After you set the archive time stamp, you can check its value from a data dictionary view, DBA_AUDIT_MGMT_LAST_ARCH_TS. Listing 3 shows how to set the cutoff time stamp to September 30, 2009 at 10 a.m. and subsequently check its value from the view.

Code Listing 3: Setting the last archived time 

begin
   dbms_audit_mgmt.set_last_archive_timestamp(
     audit_trail_type  => dbms_audit_mgmt.audit_trail_aud_std,
     last_archive_time => 
        to_timestamp('2009-09-30 10:00:00','YYYY-MM-DD HH24:MI:SS'),
     rac_instance_number  => null
   );
end;
/

SQL> select * from DBA_AUDIT_MGMT_LAST_ARCH_TS;

AUDIT_TRAIL           RAC_INSTANCE
——————————————————————————————————
LAST_ARCHIVE_TS
——————————————————————————————————
STANDARD AUDIT TRAIL  0
30-SEP-09 10.00.00.000000 AM +00:00
 

Now you can execute the purge. To do so, run the code shown in Listing 4. The CLEAN_AUDIT_TRAIL procedure in the listing accepts two parameters. The first one is audit_trail_type. The second parameter—use_last_arch_timestamp—specifies whether the purge should be performed, depending on the last archive time stamp. If the parameter is set to TRUE (the default), the purge will delete the records generated before the time stamp (September 30, 2009 at 10 a.m. in this case). If it is set to FALSE, all audit trail records will be deleted.

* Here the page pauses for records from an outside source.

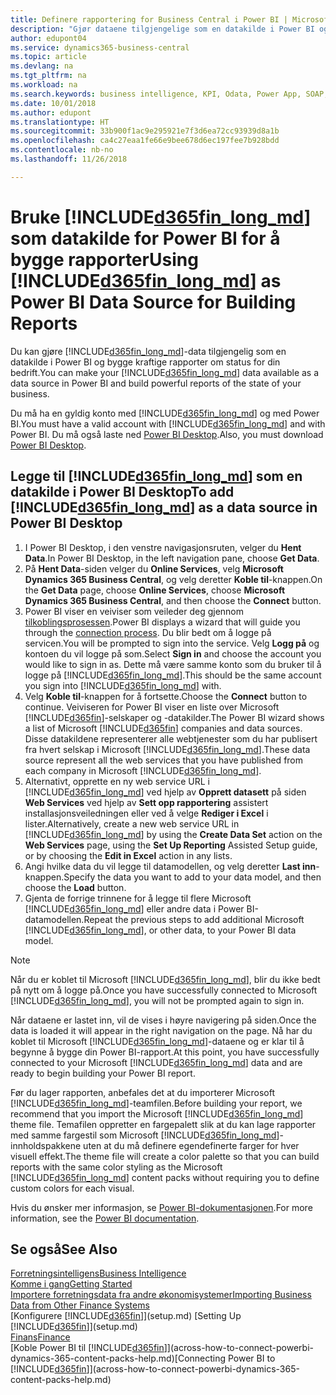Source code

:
 ```yaml
---
title: Definere rapportering for Business Central i Power BI | Microsoft-dokumentasjon
description: "Gjør dataene tilgjengelige som en datakilde i Power BI og bygg kraftige rapporter om status for din bedrift."
author: edupont04
ms.service: dynamics365-business-central
ms.topic: article
ms.devlang: na
ms.tgt_pltfrm: na
ms.workload: na
ms.search.keywords: business intelligence, KPI, Odata, Power App, SOAP, analysis
ms.date: 10/01/2018
ms.author: edupont
ms.translationtype: HT
ms.sourcegitcommit: 33b900f1ac9e295921e7f3d6ea72cc93939d8a1b
ms.openlocfilehash: ca4c27eaa1fe66e9bee678d6ec197fee7b928bdd
ms.contentlocale: nb-no
ms.lasthandoff: 11/26/2018

---
```

# <a name="using-included365finlongmdincludesd365finlongmdmd-as-power-bi-data-source-for-building-reports"></a><span data-ttu-id="cc157-103">Bruke [!INCLUDE[d365fin_long_md](includes/d365fin_long_md.md)] som datakilde for Power BI for å bygge rapporter</span><span class="sxs-lookup"><span data-stu-id="cc157-103">Using [!INCLUDE[d365fin_long_md](includes/d365fin_long_md.md)] as Power BI Data Source for Building Reports</span></span>
<span data-ttu-id="cc157-104">Du kan gjøre [!INCLUDE[d365fin_long_md](includes/d365fin_long_md.md)]-data tilgjengelig som en datakilde i Power BI og bygge kraftige rapporter om status for din bedrift.</span><span class="sxs-lookup"><span data-stu-id="cc157-104">You can make your [!INCLUDE[d365fin_long_md](includes/d365fin_long_md.md)] data available as a data source in Power BI and build powerful reports of the state of your business.</span></span>  

<span data-ttu-id="cc157-105">Du må ha en gyldig konto med [!INCLUDE[d365fin_long_md](includes/d365fin_long_md.md)] og med Power BI.</span><span class="sxs-lookup"><span data-stu-id="cc157-105">You must have a valid account with [!INCLUDE[d365fin_long_md](includes/d365fin_long_md.md)] and with Power BI.</span></span> <span data-ttu-id="cc157-106">Du må også laste ned [Power BI Desktop](https://powerbi.microsoft.com/en-us/desktop/).</span><span class="sxs-lookup"><span data-stu-id="cc157-106">Also, you must download [Power BI Desktop](https://powerbi.microsoft.com/en-us/desktop/).</span></span>  

## <a name="to-add-included365finlongmdincludesd365finlongmdmd-as-a-data-source-in-power-bi-desktop"></a><span data-ttu-id="cc157-107">Legge til [!INCLUDE[d365fin_long_md](includes/d365fin_long_md.md)] som en datakilde i Power BI Desktop</span><span class="sxs-lookup"><span data-stu-id="cc157-107">To add [!INCLUDE[d365fin_long_md](includes/d365fin_long_md.md)] as a data source in Power BI Desktop</span></span>
1. <span data-ttu-id="cc157-108">I Power BI Desktop, i den venstre navigasjonsruten, velger du **Hent Data**.</span><span class="sxs-lookup"><span data-stu-id="cc157-108">In Power BI Desktop, in the left navigation pane, choose **Get Data**.</span></span>
2. <span data-ttu-id="cc157-109">På **Hent Data**-siden velger du **Online Services**, velg **Microsoft Dynamics 365 Business Central**, og velg deretter **Koble til**-knappen.</span><span class="sxs-lookup"><span data-stu-id="cc157-109">On the **Get Data** page, choose **Online Services**, choose **Microsoft Dynamics 365 Business Central**, and then choose the **Connect** button.</span></span>
3. <span data-ttu-id="cc157-110">Power BI viser en veiviser som veileder deg gjennom [tilkoblingsprosessen](across-how-to-connect-powerbi-dynamics-365-content-packs-help.md).</span><span class="sxs-lookup"><span data-stu-id="cc157-110">Power BI displays a wizard that will guide you through the [connection process](across-how-to-connect-powerbi-dynamics-365-content-packs-help.md).</span></span> <span data-ttu-id="cc157-111">Du blir bedt om å logge på servicen.</span><span class="sxs-lookup"><span data-stu-id="cc157-111">You will be prompted to sign into the service.</span></span> <span data-ttu-id="cc157-112">Velg **Logg på** og kontoen du vil logge på som.</span><span class="sxs-lookup"><span data-stu-id="cc157-112">Select **Sign in** and choose the account you would like to sign in as.</span></span> <span data-ttu-id="cc157-113">Dette må være samme konto som du bruker til å logge på [!INCLUDE[d365fin_long_md](includes/d365fin_long_md.md)].</span><span class="sxs-lookup"><span data-stu-id="cc157-113">This should be the same account you sign into [!INCLUDE[d365fin_long_md](includes/d365fin_long_md.md)] with.</span></span>
4. <span data-ttu-id="cc157-114">Velg **Koble til**-knappen for å fortsette.</span><span class="sxs-lookup"><span data-stu-id="cc157-114">Choose the **Connect** button to continue.</span></span> <span data-ttu-id="cc157-115">Veiviseren for Power BI viser en liste over Microsoft [!INCLUDE[d365fin](includes/d365fin_md.md)]-selskaper og -datakilder.</span><span class="sxs-lookup"><span data-stu-id="cc157-115">The Power BI wizard shows a list of Microsoft [!INCLUDE[d365fin](includes/d365fin_md.md)] companies and data sources.</span></span> <span data-ttu-id="cc157-116">Disse datakildene representerer alle webtjenester som du har publisert fra hvert selskap i Microsoft [!INCLUDE[d365fin_long_md](includes/d365fin_long_md.md)].</span><span class="sxs-lookup"><span data-stu-id="cc157-116">These data source represent all the web services that you have published from each company in Microsoft [!INCLUDE[d365fin_long_md](includes/d365fin_long_md.md)].</span></span>
5. <span data-ttu-id="cc157-117">Alternativt, opprette en ny web service URL i [!INCLUDE[d365fin_long_md](includes/d365fin_long_md.md)] ved hjelp av **Opprett datasett** på siden **Web Services** ved hjelp av **Sett opp rapportering** assistert installasjonsveiledningen eller ved å velge **Rediger i Excel** i lister.</span><span class="sxs-lookup"><span data-stu-id="cc157-117">Alternatively, create a new web service URL in [!INCLUDE[d365fin_long_md](includes/d365fin_long_md.md)] by using the **Create Data Set** action on the **Web Services** page, using the **Set Up Reporting** Assisted Setup guide, or by choosing the **Edit in Excel** action in any lists.</span></span>
6. <span data-ttu-id="cc157-118">Angi hvilke data du vil legge til datamodellen, og velg deretter **Last inn**-knappen.</span><span class="sxs-lookup"><span data-stu-id="cc157-118">Specify the data you want to add to your data model, and then choose the **Load** button.</span></span>
7. <span data-ttu-id="cc157-119">Gjenta de forrige trinnene for å legge til flere Microsoft [!INCLUDE[d365fin_long_md](includes/d365fin_long_md.md)] eller andre data i Power BI-datamodellen.</span><span class="sxs-lookup"><span data-stu-id="cc157-119">Repeat the previous steps to add additional Microsoft [!INCLUDE[d365fin_long_md](includes/d365fin_long_md.md)], or other data, to your Power BI data model.</span></span>

> [!NOTE]  
> <span data-ttu-id="cc157-120">Når du er koblet til Microsoft [!INCLUDE[d365fin_long_md](includes/d365fin_long_md.md)], blir du ikke bedt på nytt om å logge på.</span><span class="sxs-lookup"><span data-stu-id="cc157-120">Once you have successfully connected to Microsoft [!INCLUDE[d365fin_long_md](includes/d365fin_long_md.md)], you will not be prompted again to sign in.</span></span>

<span data-ttu-id="cc157-121">Når dataene er lastet inn, vil de vises i høyre navigering på siden.</span><span class="sxs-lookup"><span data-stu-id="cc157-121">Once the data is loaded it will appear in the right navigation on the page.</span></span> <span data-ttu-id="cc157-122">Nå har du koblet til Microsoft [!INCLUDE[d365fin_long_md](includes/d365fin_long_md.md)]-dataene og er klar til å begynne å bygge din Power BI-rapport.</span><span class="sxs-lookup"><span data-stu-id="cc157-122">At this point, you have successfully connected to your Microsoft [!INCLUDE[d365fin_long_md](includes/d365fin_long_md.md)] data and are ready to begin building your Power BI report.</span></span> 

<span data-ttu-id="cc157-123">Før du lager rapporten, anbefales det at du importerer Microsoft [!INCLUDE[d365fin_long_md](includes/d365fin_long_md.md)]-teamfilen.</span><span class="sxs-lookup"><span data-stu-id="cc157-123">Before building your report, we recommend that you import the Microsoft [!INCLUDE[d365fin_long_md](includes/d365fin_long_md.md)] theme file.</span></span>  <span data-ttu-id="cc157-124">Temafilen oppretter en fargepalett slik at du kan lage rapporter med samme fargestil som Microsoft [!INCLUDE[d365fin_long_md](includes/d365fin_long_md.md)]-innholdspakkene uten at du må definere egendefinerte farger for hver visuell effekt.</span><span class="sxs-lookup"><span data-stu-id="cc157-124">The theme file will create a color palette so that you can build reports with the same color styling as the Microsoft [!INCLUDE[d365fin_long_md](includes/d365fin_long_md.md)] content packs without requiring you to define custom colors for each visual.</span></span>

<span data-ttu-id="cc157-125">Hvis du ønsker mer informasjon, se [Power BI-dokumentasjonen](https://powerbi.microsoft.com/documentation/powerbi-landing-page/).</span><span class="sxs-lookup"><span data-stu-id="cc157-125">For more information, see the [Power BI documentation](https://powerbi.microsoft.com/documentation/powerbi-landing-page/).</span></span>

## <a name="see-also"></a><span data-ttu-id="cc157-126">Se også</span><span class="sxs-lookup"><span data-stu-id="cc157-126">See Also</span></span>
[<span data-ttu-id="cc157-127">Forretningsintelligens</span><span class="sxs-lookup"><span data-stu-id="cc157-127">Business Intelligence</span></span>](bi.md)  
[<span data-ttu-id="cc157-128">Komme i gang</span><span class="sxs-lookup"><span data-stu-id="cc157-128">Getting Started</span></span>](product-get-started.md)  
[<span data-ttu-id="cc157-129">Importere forretningsdata fra andre økonomisystemer</span><span class="sxs-lookup"><span data-stu-id="cc157-129">Importing Business Data from Other Finance Systems</span></span>](across-import-data-configuration-packages.md)  
<span data-ttu-id="cc157-130">[Konfigurere [!INCLUDE[d365fin](includes/d365fin_md.md)]](setup.md) </span><span class="sxs-lookup"><span data-stu-id="cc157-130">[Setting Up [!INCLUDE[d365fin](includes/d365fin_md.md)]](setup.md) </span></span>  
[<span data-ttu-id="cc157-131">Finans</span><span class="sxs-lookup"><span data-stu-id="cc157-131">Finance</span></span>](finance.md)  
<span data-ttu-id="cc157-132">[Koble Power BI til [!INCLUDE[d365fin](includes/d365fin_md.md)]](across-how-to-connect-powerbi-dynamics-365-content-packs-help.md)</span><span class="sxs-lookup"><span data-stu-id="cc157-132">[Connecting Power BI to [!INCLUDE[d365fin](includes/d365fin_md.md)]](across-how-to-connect-powerbi-dynamics-365-content-packs-help.md)</span></span>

Code Listing 4: Purging a standard database audit trail 

begin
  dbms_audit_mgmt.clean_audit_trail(
   audit_trail_type        =>  dbms_audit_mgmt.audit_trail_aud_std,
   use_last_arch_timestamp => TRUE
  );
end;
/
 

This same procedure is also used to purge file-based audit trails such as OS file audit trails and XML trails. To purge those trails, just specify the appropriate value for the audit_trail_type parameter (as shown in Table 1). However, note that for file-based audit trails, only the files in the current audit directory (as specified by the audit_file_dest initialization parameter) will be deleted. If you have audit trail files in a different directory from the one specified in audit_file_dest, those files will not be deleted.

Note that in Microsoft Windows, audit trails are entries in Windows Event Viewer and not actual OS files. So purging OS-based audit trails on that platform will not delete the trails. 

Setting Up Automatic Purge

The foregoing process is good for a one-time purge of audit trails. To ensure that audit trails do not overwhelm their tablespace, you may want to institute an automatic purge mechanism. The DBMS_AUDIT_MGMT package has another procedure—CREATE_PURGE_JOB—to do just that. This procedure takes four parameters: 

• audit_trail_type—the type of the audit trail
• audit_trail_purge_interval—the duration, in hours, between executions of the purge process
• audit_trail_purge_name—the name you assign to this job
• use_last_arch_timestamp—an indication of whether the job should delete audit trail records marked as archived. The default is TRUE. If the parameter is set to FALSE, the procedure will delete the entire trail. 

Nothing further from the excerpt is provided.